◆ Exercise instructions
Repeat the data exactly, with every line included.

◆ Data records
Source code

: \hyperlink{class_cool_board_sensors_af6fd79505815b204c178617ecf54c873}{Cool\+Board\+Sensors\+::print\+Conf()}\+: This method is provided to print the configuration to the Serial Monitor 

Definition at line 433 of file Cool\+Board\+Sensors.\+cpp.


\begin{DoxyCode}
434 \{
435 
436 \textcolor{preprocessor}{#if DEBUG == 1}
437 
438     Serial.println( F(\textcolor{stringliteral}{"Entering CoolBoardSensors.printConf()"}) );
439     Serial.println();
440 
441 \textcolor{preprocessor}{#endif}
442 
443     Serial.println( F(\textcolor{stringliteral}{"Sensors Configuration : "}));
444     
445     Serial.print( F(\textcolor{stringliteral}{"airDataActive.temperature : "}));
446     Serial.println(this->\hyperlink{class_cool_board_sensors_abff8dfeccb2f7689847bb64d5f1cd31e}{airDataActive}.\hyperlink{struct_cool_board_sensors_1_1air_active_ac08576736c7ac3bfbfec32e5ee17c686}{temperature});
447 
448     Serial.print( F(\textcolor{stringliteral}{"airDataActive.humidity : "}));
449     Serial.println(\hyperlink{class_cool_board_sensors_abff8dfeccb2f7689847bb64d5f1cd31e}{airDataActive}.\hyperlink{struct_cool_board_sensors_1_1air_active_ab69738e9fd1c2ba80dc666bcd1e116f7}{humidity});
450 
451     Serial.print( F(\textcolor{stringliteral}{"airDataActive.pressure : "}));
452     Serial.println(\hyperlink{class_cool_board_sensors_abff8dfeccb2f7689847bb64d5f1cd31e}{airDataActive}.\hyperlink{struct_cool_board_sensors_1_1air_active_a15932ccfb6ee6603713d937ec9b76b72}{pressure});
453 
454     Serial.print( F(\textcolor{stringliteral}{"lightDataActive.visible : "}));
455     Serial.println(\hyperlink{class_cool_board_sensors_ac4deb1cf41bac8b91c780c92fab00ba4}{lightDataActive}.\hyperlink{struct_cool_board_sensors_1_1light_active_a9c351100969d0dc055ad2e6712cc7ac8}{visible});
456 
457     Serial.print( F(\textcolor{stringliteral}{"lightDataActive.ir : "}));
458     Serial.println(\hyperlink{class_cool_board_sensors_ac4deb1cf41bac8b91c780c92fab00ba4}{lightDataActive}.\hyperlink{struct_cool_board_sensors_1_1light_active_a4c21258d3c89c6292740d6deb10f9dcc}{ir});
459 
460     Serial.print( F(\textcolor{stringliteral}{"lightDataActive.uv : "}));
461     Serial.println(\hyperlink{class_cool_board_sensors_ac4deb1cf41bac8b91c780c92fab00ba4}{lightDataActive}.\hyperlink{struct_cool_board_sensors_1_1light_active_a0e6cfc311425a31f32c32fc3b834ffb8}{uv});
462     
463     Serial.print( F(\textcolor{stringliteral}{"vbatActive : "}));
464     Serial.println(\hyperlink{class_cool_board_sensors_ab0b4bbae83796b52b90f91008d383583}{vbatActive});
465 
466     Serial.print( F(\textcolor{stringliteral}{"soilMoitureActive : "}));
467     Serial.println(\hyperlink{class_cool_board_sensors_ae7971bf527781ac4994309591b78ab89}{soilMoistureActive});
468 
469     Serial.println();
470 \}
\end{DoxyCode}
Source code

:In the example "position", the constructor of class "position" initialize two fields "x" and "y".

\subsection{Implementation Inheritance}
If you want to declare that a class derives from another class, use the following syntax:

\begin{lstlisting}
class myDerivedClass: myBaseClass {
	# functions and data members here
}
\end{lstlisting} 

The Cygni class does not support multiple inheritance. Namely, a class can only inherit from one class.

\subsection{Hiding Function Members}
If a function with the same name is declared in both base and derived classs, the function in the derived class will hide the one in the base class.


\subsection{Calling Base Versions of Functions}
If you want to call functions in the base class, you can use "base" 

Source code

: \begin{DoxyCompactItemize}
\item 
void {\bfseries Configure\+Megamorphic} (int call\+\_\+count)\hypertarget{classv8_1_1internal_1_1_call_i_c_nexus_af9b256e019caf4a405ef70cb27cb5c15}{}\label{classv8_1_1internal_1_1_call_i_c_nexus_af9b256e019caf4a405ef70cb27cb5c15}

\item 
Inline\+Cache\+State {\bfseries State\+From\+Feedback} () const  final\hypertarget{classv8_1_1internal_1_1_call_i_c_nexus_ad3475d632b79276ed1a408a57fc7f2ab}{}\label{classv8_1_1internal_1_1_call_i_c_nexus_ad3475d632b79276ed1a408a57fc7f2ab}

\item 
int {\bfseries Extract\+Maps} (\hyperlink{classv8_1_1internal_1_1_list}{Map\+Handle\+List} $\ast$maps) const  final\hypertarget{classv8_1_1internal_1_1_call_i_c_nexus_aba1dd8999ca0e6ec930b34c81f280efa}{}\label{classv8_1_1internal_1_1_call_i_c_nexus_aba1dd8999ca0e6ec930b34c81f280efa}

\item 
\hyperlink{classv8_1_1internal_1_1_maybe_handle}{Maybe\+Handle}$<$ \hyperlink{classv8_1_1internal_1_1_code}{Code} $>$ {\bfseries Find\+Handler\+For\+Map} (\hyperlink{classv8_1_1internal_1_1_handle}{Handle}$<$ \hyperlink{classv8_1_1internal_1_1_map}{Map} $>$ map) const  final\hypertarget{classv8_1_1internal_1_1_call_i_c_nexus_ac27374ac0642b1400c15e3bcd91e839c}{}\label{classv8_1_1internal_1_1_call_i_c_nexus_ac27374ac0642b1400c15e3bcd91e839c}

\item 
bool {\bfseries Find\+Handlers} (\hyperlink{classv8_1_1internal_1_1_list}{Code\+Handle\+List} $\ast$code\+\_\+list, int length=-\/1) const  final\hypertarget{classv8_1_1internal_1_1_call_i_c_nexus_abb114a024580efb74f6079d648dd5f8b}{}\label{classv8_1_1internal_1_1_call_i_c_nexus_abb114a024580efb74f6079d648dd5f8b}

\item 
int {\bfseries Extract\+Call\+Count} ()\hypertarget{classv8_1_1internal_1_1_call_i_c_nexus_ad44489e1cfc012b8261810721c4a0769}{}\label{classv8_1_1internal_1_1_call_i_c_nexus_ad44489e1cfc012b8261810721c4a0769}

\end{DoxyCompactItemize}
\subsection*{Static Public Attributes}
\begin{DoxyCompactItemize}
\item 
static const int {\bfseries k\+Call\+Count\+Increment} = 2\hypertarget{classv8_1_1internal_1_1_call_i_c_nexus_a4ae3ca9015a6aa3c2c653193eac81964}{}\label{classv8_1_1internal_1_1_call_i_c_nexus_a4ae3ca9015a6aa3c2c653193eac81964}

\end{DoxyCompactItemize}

◆ Task answer
Source code

: \hyperlink{class_cool_board_sensors_af6fd79505815b204c178617ecf54c873}{Cool\+Board\+Sensors\+::print\+Conf()}\+: This method is provided to print the configuration to the Serial Monitor 

Definition at line 433 of file Cool\+Board\+Sensors.\+cpp.


\begin{DoxyCode}
434 \{
435 
436 \textcolor{preprocessor}{#if DEBUG == 1}
437 
438     Serial.println( F(\textcolor{stringliteral}{"Entering CoolBoardSensors.printConf()"}) );
439     Serial.println();
440 
441 \textcolor{preprocessor}{#endif}
442 
443     Serial.println( F(\textcolor{stringliteral}{"Sensors Configuration : "}));
444     
445     Serial.print( F(\textcolor{stringliteral}{"airDataActive.temperature : "}));
446     Serial.println(this->\hyperlink{class_cool_board_sensors_abff8dfeccb2f7689847bb64d5f1cd31e}{airDataActive}.\hyperlink{struct_cool_board_sensors_1_1air_active_ac08576736c7ac3bfbfec32e5ee17c686}{temperature});
447 
448     Serial.print( F(\textcolor{stringliteral}{"airDataActive.humidity : "}));
449     Serial.println(\hyperlink{class_cool_board_sensors_abff8dfeccb2f7689847bb64d5f1cd31e}{airDataActive}.\hyperlink{struct_cool_board_sensors_1_1air_active_ab69738e9fd1c2ba80dc666bcd1e116f7}{humidity});
450 
451     Serial.print( F(\textcolor{stringliteral}{"airDataActive.pressure : "}));
452     Serial.println(\hyperlink{class_cool_board_sensors_abff8dfeccb2f7689847bb64d5f1cd31e}{airDataActive}.\hyperlink{struct_cool_board_sensors_1_1air_active_a15932ccfb6ee6603713d937ec9b76b72}{pressure});
453 
454     Serial.print( F(\textcolor{stringliteral}{"lightDataActive.visible : "}));
455     Serial.println(\hyperlink{class_cool_board_sensors_ac4deb1cf41bac8b91c780c92fab00ba4}{lightDataActive}.\hyperlink{struct_cool_board_sensors_1_1light_active_a9c351100969d0dc055ad2e6712cc7ac8}{visible});
456 
457     Serial.print( F(\textcolor{stringliteral}{"lightDataActive.ir : "}));
458     Serial.println(\hyperlink{class_cool_board_sensors_ac4deb1cf41bac8b91c780c92fab00ba4}{lightDataActive}.\hyperlink{struct_cool_board_sensors_1_1light_active_a4c21258d3c89c6292740d6deb10f9dcc}{ir});
459 
460     Serial.print( F(\textcolor{stringliteral}{"lightDataActive.uv : "}));
461     Serial.println(\hyperlink{class_cool_board_sensors_ac4deb1cf41bac8b91c780c92fab00ba4}{lightDataActive}.\hyperlink{struct_cool_board_sensors_1_1light_active_a0e6cfc311425a31f32c32fc3b834ffb8}{uv});
462     
463     Serial.print( F(\textcolor{stringliteral}{"vbatActive : "}));
464     Serial.println(\hyperlink{class_cool_board_sensors_ab0b4bbae83796b52b90f91008d383583}{vbatActive});
465 
466     Serial.print( F(\textcolor{stringliteral}{"soilMoitureActive : "}));
467     Serial.println(\hyperlink{class_cool_board_sensors_ae7971bf527781ac4994309591b78ab89}{soilMoistureActive});
468 
469     Serial.println();
470 \}
\end{DoxyCode}
Source code

:In the example "position", the constructor of class "position" initialize two fields "x" and "y".

\subsection{Implementation Inheritance}
If you want to declare that a class derives from another class, use the following syntax:

\begin{lstlisting}
class myDerivedClass: myBaseClass {
	# functions and data members here
}
\end{lstlisting} 

The Cygni class does not support multiple inheritance. Namely, a class can only inherit from one class.

\subsection{Hiding Function Members}
If a function with the same name is declared in both base and derived classs, the function in the derived class will hide the one in the base class.


\subsection{Calling Base Versions of Functions}
If you want to call functions in the base class, you can use "base" 

Source code

: \begin{DoxyCompactItemize}
\item 
void {\bfseries Configure\+Megamorphic} (int call\+\_\+count)\hypertarget{classv8_1_1internal_1_1_call_i_c_nexus_af9b256e019caf4a405ef70cb27cb5c15}{}\label{classv8_1_1internal_1_1_call_i_c_nexus_af9b256e019caf4a405ef70cb27cb5c15}

\item 
Inline\+Cache\+State {\bfseries State\+From\+Feedback} () const  final\hypertarget{classv8_1_1internal_1_1_call_i_c_nexus_ad3475d632b79276ed1a408a57fc7f2ab}{}\label{classv8_1_1internal_1_1_call_i_c_nexus_ad3475d632b79276ed1a408a57fc7f2ab}

\item 
int {\bfseries Extract\+Maps} (\hyperlink{classv8_1_1internal_1_1_list}{Map\+Handle\+List} $\ast$maps) const  final\hypertarget{classv8_1_1internal_1_1_call_i_c_nexus_aba1dd8999ca0e6ec930b34c81f280efa}{}\label{classv8_1_1internal_1_1_call_i_c_nexus_aba1dd8999ca0e6ec930b34c81f280efa}

\item 
\hyperlink{classv8_1_1internal_1_1_maybe_handle}{Maybe\+Handle}$<$ \hyperlink{classv8_1_1internal_1_1_code}{Code} $>$ {\bfseries Find\+Handler\+For\+Map} (\hyperlink{classv8_1_1internal_1_1_handle}{Handle}$<$ \hyperlink{classv8_1_1internal_1_1_map}{Map} $>$ map) const  final\hypertarget{classv8_1_1internal_1_1_call_i_c_nexus_ac27374ac0642b1400c15e3bcd91e839c}{}\label{classv8_1_1internal_1_1_call_i_c_nexus_ac27374ac0642b1400c15e3bcd91e839c}

\item 
bool {\bfseries Find\+Handlers} (\hyperlink{classv8_1_1internal_1_1_list}{Code\+Handle\+List} $\ast$code\+\_\+list, int length=-\/1) const  final\hypertarget{classv8_1_1internal_1_1_call_i_c_nexus_abb114a024580efb74f6079d648dd5f8b}{}\label{classv8_1_1internal_1_1_call_i_c_nexus_abb114a024580efb74f6079d648dd5f8b}

\item 
int {\bfseries Extract\+Call\+Count} ()\hypertarget{classv8_1_1internal_1_1_call_i_c_nexus_ad44489e1cfc012b8261810721c4a0769}{}\label{classv8_1_1internal_1_1_call_i_c_nexus_ad44489e1cfc012b8261810721c4a0769}

\end{DoxyCompactItemize}
\subsection*{Static Public Attributes}
\begin{DoxyCompactItemize}
\item 
static const int {\bfseries k\+Call\+Count\+Increment} = 2\hypertarget{classv8_1_1internal_1_1_call_i_c_nexus_a4ae3ca9015a6aa3c2c653193eac81964}{}\label{classv8_1_1internal_1_1_call_i_c_nexus_a4ae3ca9015a6aa3c2c653193eac81964}

\end{DoxyCompactItemize}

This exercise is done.